Yang membuat saya heran justru para pendukung Jokowi. Sebagian mereka memuji Tuan Guru Bajang dengan menggambarkanya sebagai tokoh yang istimewa. Padahal apa yang dilakukan olehnya adalah hal biasa. Politisi memang seharusnya begitu, instingnya bekerja mengikuti kemungkinan-kemungkinan yang paling masuk akal, termasuk siapa yang akan kalah dan siapa yang akan menang dalam pertarungan.
Sejauh pengamatan saya, Tuan Guru Bajang adalah politisi yang lumayan. Selama 10 tahun kepemimpinannya sebagai gubernur, NTB dipromosikan sedemikian rupa. Salah satunya adalah tujuan wisata halal dunia. Berbagai acara besar, mulai dari konferensi, festival, hingga muktamar digelar di sana.
Akan tetapi, seperti pemimpin-pemimpin daerah lainnya, Tuan Guru Bajang adalah politisi yang cari aman. Alih-alih melakukan reformasi birokrasi yang kongkret seperti dikerjakan Ahok di Jakarta, bahkan ada kecenderungan dia justru hanya mementingkan kelompoknya.
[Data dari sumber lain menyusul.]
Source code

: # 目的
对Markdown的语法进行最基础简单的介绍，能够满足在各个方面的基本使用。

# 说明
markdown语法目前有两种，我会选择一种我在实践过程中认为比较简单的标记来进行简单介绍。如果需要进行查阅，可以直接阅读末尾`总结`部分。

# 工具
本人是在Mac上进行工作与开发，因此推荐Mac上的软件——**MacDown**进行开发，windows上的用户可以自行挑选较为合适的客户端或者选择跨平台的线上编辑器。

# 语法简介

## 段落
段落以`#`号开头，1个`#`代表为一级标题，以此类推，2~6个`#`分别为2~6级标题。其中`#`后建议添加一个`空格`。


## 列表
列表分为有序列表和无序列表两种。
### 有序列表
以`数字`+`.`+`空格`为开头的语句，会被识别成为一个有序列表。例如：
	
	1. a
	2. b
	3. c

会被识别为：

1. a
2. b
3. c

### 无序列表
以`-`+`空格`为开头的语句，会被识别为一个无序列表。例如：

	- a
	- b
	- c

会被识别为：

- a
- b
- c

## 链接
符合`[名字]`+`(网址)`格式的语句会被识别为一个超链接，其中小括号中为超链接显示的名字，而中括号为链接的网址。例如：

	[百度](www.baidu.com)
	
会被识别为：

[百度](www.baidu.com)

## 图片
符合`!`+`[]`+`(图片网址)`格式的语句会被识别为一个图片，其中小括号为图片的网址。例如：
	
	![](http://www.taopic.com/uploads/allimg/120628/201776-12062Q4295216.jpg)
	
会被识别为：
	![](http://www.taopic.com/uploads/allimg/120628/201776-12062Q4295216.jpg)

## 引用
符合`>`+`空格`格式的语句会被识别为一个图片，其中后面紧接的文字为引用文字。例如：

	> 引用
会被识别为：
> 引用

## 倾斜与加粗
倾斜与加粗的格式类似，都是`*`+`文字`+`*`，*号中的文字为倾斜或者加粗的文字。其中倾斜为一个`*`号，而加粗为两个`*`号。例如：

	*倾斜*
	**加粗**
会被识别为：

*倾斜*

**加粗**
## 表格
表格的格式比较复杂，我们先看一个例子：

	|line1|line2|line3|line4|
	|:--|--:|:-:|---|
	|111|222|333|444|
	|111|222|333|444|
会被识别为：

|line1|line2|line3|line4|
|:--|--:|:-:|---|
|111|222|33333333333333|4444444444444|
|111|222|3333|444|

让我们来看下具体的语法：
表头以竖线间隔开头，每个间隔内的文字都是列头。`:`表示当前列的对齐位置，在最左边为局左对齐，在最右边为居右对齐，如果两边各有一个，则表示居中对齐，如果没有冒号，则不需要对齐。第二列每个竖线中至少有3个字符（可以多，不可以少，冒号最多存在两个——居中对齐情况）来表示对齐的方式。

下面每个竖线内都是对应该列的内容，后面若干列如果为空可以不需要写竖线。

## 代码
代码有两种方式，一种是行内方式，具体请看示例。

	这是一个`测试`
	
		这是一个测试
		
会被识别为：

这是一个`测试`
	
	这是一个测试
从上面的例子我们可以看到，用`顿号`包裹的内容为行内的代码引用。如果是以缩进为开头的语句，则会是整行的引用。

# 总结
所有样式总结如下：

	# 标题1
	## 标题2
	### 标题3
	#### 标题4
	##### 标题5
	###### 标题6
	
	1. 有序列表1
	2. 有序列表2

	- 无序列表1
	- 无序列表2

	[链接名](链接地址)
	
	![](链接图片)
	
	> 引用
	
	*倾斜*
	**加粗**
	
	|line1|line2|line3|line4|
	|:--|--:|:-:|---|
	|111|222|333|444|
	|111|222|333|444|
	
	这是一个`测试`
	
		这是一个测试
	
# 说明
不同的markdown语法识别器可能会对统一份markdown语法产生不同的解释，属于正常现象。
Oleh karena itu, persoalan sosial di propinsi ini tidak pernah teratasi, seperti TKI yang tidak terlindungi dan pengungsi Ahmadiyah yang terus terkatung-katung nasibnya.
Sekali lagi, mari kita lihat dukungan Tuan Guru Bajang kepada Jokowi sebagai hal yang biasa saja. Mungkin secara elektoral hal ini bisa menguntungkan Jokowi, tetapi politik bukan cuma soal menang atau kalah dalam pertarungan merebut kekuasan. Biarlah pemahaman politik yang sesat seperti ini hanya menjadi milik PKS dan para “kampret yang durhaka”!